Rendered images with source text
————————

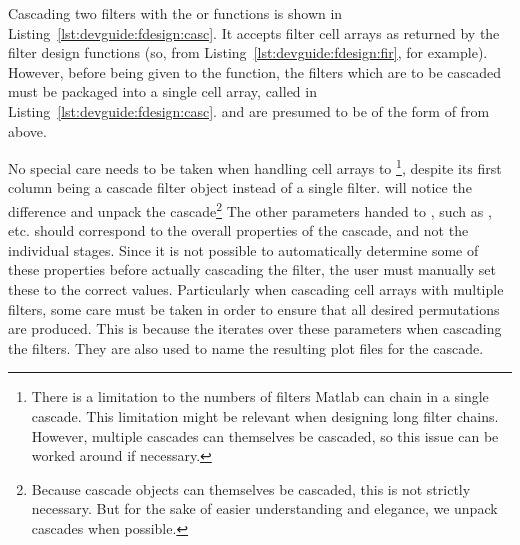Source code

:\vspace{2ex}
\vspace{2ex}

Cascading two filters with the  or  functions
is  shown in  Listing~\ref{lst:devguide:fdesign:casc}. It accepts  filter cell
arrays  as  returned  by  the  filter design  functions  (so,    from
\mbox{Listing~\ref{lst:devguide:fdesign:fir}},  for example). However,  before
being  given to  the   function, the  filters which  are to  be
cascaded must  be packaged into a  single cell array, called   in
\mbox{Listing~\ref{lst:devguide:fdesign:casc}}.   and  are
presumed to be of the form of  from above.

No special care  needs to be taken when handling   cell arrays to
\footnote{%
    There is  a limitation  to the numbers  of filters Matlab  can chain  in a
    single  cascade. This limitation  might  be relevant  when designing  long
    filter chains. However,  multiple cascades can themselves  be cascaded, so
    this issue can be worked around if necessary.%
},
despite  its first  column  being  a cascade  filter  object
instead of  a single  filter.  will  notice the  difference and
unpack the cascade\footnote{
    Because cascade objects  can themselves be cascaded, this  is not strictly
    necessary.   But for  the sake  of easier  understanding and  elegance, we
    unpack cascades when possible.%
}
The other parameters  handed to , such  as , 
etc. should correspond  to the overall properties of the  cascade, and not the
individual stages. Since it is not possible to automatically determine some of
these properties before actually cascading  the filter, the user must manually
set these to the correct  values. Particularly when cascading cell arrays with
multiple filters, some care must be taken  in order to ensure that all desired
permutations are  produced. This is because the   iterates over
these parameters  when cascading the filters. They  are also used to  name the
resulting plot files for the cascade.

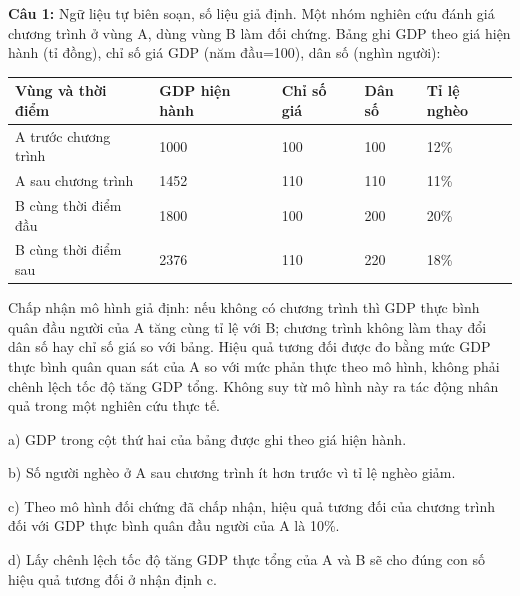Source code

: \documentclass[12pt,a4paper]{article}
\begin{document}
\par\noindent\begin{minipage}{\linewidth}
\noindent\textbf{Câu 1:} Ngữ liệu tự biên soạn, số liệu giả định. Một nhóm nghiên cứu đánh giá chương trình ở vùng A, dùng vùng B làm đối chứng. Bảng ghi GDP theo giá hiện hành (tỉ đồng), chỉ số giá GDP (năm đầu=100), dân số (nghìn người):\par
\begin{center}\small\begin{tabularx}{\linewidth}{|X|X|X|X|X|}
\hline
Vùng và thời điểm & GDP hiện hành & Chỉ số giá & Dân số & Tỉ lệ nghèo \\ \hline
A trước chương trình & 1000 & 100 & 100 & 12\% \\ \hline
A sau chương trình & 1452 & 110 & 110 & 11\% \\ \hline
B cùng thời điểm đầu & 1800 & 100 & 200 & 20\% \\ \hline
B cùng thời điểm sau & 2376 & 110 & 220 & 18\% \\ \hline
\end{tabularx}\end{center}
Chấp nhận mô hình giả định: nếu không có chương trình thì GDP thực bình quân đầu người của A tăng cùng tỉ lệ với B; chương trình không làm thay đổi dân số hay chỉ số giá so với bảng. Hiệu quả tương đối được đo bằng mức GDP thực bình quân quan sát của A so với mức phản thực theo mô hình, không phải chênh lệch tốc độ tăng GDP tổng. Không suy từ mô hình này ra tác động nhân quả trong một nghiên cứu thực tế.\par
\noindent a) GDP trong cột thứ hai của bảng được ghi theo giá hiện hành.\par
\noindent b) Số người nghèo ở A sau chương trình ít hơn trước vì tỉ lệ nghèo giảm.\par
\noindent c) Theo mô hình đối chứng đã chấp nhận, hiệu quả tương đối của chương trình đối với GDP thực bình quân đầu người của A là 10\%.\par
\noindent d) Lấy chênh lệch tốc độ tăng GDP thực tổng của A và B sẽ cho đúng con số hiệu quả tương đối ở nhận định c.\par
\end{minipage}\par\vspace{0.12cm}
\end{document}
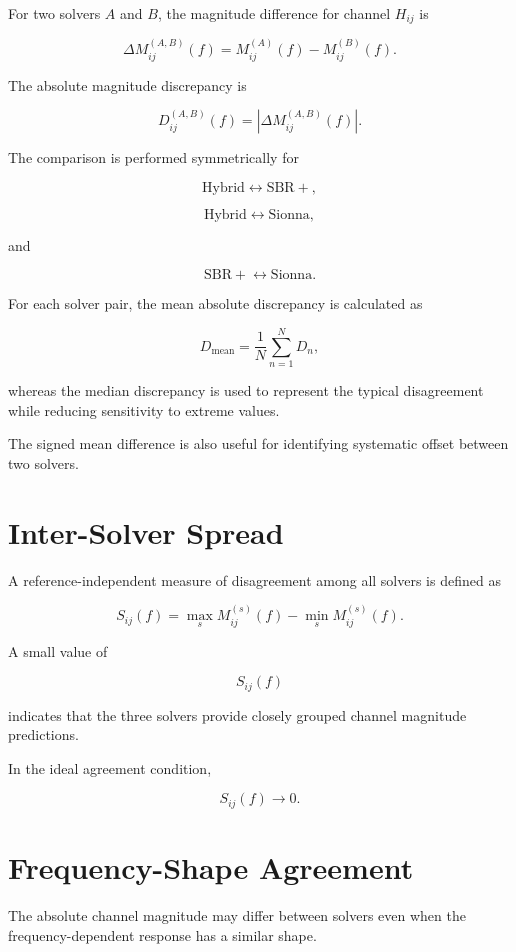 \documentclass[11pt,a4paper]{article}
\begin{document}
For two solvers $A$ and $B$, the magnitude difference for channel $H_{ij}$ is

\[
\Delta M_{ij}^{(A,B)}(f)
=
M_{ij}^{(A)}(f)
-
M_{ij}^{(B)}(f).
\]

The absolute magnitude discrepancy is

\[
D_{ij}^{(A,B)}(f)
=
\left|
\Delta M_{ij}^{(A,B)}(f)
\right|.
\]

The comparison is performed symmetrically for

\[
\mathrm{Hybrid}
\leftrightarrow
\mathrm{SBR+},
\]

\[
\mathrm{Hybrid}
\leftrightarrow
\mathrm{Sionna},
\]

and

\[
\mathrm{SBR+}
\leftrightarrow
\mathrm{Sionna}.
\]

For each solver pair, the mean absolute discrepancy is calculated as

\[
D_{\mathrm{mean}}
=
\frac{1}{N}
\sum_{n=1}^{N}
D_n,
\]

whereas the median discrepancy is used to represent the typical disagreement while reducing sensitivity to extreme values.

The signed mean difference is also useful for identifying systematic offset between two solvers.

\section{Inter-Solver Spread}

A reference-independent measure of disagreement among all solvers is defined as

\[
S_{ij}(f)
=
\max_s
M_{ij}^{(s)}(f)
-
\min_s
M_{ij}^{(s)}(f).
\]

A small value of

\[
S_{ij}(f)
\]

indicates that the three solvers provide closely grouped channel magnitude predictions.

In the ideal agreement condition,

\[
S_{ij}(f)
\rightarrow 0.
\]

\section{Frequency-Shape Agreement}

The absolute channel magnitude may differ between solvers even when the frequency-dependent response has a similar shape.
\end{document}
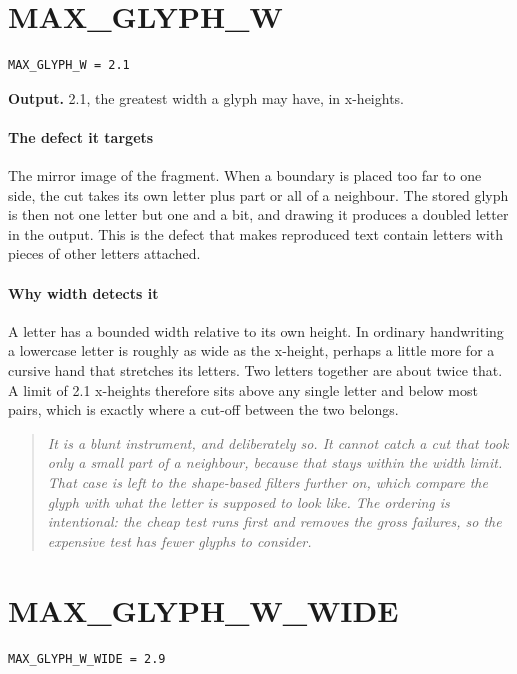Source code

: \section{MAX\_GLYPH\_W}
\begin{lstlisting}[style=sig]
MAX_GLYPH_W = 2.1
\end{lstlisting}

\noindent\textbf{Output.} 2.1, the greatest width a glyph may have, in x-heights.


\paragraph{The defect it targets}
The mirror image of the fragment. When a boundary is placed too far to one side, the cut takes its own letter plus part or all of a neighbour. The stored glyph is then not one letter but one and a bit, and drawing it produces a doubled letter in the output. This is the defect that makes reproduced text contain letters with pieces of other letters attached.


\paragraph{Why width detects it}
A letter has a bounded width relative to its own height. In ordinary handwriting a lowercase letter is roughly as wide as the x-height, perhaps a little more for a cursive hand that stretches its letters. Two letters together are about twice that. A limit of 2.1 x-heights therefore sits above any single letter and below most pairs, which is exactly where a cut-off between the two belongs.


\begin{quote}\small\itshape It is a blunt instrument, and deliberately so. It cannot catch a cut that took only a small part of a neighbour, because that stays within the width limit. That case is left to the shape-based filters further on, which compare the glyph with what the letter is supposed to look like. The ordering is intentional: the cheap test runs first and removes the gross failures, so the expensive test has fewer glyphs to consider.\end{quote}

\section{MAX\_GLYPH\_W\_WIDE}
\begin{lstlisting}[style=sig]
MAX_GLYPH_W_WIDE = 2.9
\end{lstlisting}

————————

WORK REQUEST:
Supply only the number of lines above in which "possible" occurs.

WRITTEN RESPONSE:
2